A Midsummer Night's Dream is a 1935 American romance fantasy film of William Shakespeare's play, directed by Max Reinhardt and William Dieterle, and starring
Ian Hunter, James Cagney, Mickey Rooney, Olivia de Havilland, Joe E. Brown, Dick Powell, and Victor Jory. Produced by Henry Blanke and Hal Wallis for Warner Brothers, and adapted by Charles Kenyon and Mary C. McCall Jr. from Reinhardt's Hollywood Bowl production of the previous year, the film is about the events surrounding the marriage of the Duke of Athens, Theseus, and the Queen of the Amazons, Hippolyta.
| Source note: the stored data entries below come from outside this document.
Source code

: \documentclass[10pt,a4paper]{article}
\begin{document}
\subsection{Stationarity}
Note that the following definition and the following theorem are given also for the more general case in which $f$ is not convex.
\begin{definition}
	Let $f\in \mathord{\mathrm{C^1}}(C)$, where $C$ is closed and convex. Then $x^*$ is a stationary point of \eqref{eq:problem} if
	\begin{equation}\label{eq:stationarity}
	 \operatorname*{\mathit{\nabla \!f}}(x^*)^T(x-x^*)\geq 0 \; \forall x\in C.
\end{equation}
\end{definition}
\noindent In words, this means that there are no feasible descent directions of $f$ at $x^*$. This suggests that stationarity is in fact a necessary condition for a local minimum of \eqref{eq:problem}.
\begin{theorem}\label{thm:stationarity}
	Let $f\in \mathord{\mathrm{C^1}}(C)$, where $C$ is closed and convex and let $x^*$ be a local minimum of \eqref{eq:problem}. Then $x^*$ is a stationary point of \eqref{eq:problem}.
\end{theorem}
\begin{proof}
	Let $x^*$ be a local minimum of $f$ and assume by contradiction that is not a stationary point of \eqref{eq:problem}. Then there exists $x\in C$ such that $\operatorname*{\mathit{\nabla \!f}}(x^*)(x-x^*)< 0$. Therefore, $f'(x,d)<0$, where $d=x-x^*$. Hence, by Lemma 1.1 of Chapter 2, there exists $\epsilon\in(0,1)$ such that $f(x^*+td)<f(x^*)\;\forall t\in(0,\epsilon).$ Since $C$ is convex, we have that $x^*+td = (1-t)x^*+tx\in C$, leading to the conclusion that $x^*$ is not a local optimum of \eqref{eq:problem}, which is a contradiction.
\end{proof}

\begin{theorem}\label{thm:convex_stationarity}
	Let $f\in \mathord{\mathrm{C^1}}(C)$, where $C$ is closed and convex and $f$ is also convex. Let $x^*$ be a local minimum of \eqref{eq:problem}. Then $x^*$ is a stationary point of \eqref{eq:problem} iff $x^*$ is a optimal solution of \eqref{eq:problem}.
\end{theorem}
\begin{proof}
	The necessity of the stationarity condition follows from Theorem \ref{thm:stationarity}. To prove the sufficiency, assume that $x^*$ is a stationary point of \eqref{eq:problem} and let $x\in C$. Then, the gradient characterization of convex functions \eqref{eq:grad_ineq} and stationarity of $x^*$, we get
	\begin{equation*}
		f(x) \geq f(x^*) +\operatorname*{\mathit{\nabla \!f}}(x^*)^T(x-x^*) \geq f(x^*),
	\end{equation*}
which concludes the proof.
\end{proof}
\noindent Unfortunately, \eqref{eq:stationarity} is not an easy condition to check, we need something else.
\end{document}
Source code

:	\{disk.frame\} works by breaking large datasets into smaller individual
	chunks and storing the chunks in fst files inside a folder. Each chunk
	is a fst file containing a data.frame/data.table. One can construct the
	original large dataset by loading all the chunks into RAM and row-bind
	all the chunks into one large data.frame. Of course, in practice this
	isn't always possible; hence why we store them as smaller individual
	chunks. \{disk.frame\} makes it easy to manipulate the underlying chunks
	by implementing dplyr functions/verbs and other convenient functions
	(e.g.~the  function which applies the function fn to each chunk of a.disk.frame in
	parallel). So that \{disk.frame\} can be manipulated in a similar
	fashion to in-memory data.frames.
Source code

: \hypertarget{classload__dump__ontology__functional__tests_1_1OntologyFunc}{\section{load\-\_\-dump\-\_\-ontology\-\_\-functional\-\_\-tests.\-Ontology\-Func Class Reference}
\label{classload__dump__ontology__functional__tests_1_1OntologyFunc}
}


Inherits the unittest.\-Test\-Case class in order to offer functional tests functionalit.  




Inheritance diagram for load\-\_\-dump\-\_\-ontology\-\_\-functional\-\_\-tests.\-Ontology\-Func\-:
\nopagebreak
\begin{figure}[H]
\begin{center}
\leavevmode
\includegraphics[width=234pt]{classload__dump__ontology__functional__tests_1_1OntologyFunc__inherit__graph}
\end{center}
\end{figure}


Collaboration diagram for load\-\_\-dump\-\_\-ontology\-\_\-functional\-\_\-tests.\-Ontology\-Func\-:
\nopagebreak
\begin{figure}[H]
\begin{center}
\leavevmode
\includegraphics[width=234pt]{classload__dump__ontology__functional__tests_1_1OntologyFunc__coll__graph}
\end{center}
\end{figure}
These include the adventures of four young Athenian lovers and a group of six amateur actors, who are controlled and manipulated by the fairies who inhabit the forest in which most of the story is set. The play, which is categorized as a comedy, is one of Shakespeare's most popular works for the stage and is widely performed across the world. Felix Mendelssohn's music was extensively used, as re-orchestrated by Erich Wolfgang Korngold. The ballet sequences featuring the fairies were choreographed by Bronislava Nijinska.Synopsis
Part one
A beautiful young woman named Hermia (Olivia de Havilland) is in love with Lysander (Dick Powell) and wishes to marry him. Her father Egeus (Grant Mitchell), however, has instructed her to marry Demetrius (Ross Alexander), whom he has chosen for her. When Hermia refuses to obey, stating she is in love with Lysander, her father invokes before Duke Theseus of Athens (Ian Hunter) an ancient Athenian law that states a daughter must marry the suitor chosen by her father, or else face death. Theseus offers her another choice—to live a life of chastity as a nun and worship the goddess Diana.